Good heat transference


----------



## Pugg (Aug 8, 2014)

A good conductor is the one who reeds the score in a way that comes closest to the composer intentions, besides that, his own interpretation can be a good guidance for your ears. So I suggest you read the Beethoven topic for example or the Mahler for that matter. Opinions in all sorts floating around.

http://www.talkclassical.com/43909-if-you-could-only.html


----------



## MarkW (Feb 16, 2015)

Second first: A cadenza is a solo passage for the instrumental soloist, either improvised or written out by the composer to sound sort of improvised. They usually occur at the end of first and last movements, announced by a leading chord in the orchestra, which then drops out completely. The soloist does his thing, and announces he's done by ending with (usualloy) a trill on the dominant, which is a signal for the orchestra to come back in and wrap things up.

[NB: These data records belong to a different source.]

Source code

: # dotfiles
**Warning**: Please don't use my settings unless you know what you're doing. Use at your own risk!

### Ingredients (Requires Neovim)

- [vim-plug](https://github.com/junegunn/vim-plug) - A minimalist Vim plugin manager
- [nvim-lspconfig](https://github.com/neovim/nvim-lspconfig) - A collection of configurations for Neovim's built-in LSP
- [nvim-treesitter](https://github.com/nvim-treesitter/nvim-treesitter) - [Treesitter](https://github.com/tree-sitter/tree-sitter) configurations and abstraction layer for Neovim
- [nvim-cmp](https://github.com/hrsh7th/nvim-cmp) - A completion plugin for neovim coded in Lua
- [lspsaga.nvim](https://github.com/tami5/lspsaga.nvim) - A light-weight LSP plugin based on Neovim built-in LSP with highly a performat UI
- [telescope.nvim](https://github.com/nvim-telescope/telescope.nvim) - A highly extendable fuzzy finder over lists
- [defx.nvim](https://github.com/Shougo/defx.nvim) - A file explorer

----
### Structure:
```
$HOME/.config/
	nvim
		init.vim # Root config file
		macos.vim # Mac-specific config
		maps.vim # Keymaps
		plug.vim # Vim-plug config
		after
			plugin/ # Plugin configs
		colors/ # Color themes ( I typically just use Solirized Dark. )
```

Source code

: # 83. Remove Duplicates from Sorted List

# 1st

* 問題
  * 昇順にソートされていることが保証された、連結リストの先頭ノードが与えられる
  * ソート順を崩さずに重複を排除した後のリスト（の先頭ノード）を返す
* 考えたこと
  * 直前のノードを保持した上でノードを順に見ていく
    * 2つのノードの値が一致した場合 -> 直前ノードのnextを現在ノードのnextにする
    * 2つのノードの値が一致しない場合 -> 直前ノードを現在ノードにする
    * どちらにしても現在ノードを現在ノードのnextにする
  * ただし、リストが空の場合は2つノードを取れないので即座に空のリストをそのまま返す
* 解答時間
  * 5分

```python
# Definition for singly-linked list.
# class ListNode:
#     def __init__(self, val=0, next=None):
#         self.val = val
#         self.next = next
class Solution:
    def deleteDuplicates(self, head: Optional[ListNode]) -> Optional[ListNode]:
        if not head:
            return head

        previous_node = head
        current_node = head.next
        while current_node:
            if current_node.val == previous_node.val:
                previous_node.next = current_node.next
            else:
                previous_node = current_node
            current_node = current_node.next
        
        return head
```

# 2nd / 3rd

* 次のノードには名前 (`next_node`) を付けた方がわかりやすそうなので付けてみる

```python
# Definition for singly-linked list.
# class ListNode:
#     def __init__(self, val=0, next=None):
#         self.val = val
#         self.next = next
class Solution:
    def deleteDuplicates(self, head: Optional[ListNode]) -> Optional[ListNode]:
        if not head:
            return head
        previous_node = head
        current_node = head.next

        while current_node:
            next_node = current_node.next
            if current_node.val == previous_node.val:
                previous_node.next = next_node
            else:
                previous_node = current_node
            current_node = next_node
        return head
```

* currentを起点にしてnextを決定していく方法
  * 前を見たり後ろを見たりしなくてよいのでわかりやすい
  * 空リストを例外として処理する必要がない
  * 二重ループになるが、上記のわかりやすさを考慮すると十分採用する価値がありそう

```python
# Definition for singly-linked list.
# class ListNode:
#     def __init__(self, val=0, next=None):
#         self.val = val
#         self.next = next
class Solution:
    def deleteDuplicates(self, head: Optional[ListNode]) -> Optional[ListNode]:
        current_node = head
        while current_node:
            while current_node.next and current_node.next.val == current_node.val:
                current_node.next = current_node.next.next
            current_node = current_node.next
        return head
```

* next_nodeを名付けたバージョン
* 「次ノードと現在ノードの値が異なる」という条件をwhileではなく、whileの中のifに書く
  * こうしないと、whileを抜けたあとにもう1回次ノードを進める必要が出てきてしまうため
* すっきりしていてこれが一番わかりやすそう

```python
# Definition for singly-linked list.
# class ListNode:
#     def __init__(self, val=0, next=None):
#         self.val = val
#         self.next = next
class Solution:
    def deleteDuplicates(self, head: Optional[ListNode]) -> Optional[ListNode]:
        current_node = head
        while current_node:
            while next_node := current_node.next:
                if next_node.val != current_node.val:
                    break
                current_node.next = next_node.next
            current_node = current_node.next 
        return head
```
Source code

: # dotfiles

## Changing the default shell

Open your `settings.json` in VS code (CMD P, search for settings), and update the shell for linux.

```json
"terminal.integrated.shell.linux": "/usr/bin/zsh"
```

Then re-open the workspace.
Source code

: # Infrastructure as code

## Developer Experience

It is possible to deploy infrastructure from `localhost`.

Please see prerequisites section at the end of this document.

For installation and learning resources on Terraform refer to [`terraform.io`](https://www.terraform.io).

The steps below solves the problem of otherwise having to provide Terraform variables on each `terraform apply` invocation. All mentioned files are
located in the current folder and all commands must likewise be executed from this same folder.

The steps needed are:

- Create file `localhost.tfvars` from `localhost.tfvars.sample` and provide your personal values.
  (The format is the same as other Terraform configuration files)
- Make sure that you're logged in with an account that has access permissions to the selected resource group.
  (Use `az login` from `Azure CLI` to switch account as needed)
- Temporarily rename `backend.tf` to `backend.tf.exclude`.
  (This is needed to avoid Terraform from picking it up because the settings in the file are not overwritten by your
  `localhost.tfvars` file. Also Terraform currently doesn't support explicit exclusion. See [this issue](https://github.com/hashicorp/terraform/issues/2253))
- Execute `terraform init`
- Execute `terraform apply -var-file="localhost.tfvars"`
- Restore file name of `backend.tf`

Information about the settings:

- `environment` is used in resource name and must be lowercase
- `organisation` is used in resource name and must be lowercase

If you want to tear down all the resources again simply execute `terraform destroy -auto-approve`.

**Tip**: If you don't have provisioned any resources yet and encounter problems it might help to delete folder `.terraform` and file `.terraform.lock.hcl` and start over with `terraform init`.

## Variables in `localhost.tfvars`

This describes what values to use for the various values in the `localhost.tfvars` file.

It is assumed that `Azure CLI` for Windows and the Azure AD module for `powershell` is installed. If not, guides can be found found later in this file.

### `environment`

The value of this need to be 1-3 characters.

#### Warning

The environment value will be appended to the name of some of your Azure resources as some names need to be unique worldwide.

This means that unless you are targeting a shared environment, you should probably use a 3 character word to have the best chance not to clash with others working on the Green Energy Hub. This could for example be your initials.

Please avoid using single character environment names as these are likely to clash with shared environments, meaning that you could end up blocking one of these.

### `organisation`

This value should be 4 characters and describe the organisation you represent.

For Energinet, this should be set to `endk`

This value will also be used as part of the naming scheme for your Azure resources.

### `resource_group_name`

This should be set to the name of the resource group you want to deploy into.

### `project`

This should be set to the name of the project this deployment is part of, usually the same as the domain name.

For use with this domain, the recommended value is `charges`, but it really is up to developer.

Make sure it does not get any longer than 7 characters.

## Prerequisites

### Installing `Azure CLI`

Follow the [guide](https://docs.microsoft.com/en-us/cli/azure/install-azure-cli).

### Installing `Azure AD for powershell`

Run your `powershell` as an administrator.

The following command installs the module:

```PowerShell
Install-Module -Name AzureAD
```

The flip answer to the first (How do you tell a good conductor?) is: With your ears. 

More seriously, it's easier to tell a bad one (self-indulgent, flights of fancy) than a good one. And it takes a more than casual knowledge of the music to really get it. The job of a conductor is simple: To know more about the music, the score, the composer, his ouvre, the conventions of the time, the composer's expectations, instrumental capabilities and performance practices (then and now), the acoustic, and capabilities of the orchestra than anyone else in the hall. Then bring this knowledge to bear in rehearsal and guide the orchestra closely in performance without getting too much in the way, presenting to the listener as close what he figures the composer would have wanted/intended as possible. The requirements form a three-legged stool: knowledge -- judgment -- technique. The more you listen, the more you get a feel for it.


----------



## hpowders (Dec 23, 2013)

aglayaepanchin said:


> Hi,
> 
> I have been enthusiastically listening to classical music for about a year and a half now but I still consider myself mainly a beginner on the subject. I see all this discussion (on Youtube for example) about whether some conductor or his/her interpretation or performance is good or not. This has started me wondering about the qualities of a good conductor.
> 
> ...


The main cadenza usually occurs near the end of the first movement of a concerto by Mozart or Beethoven. It is usually announced by the orchestra with great fanfare. It is played alone by the soloist-pianist or violinist- and is a virtuosic piece that uses musical themes from the first movement to give the soloist a chance to "strut his/her stuff" and can last from 1.5 to 3 minutes in length. At the cadenza's conclusion, the orchestra comes back, playing music that brings the movement to its conclusion. There is usually a shorter cadenza near the end of the final movement of a Mozart or Beethoven concerto, also.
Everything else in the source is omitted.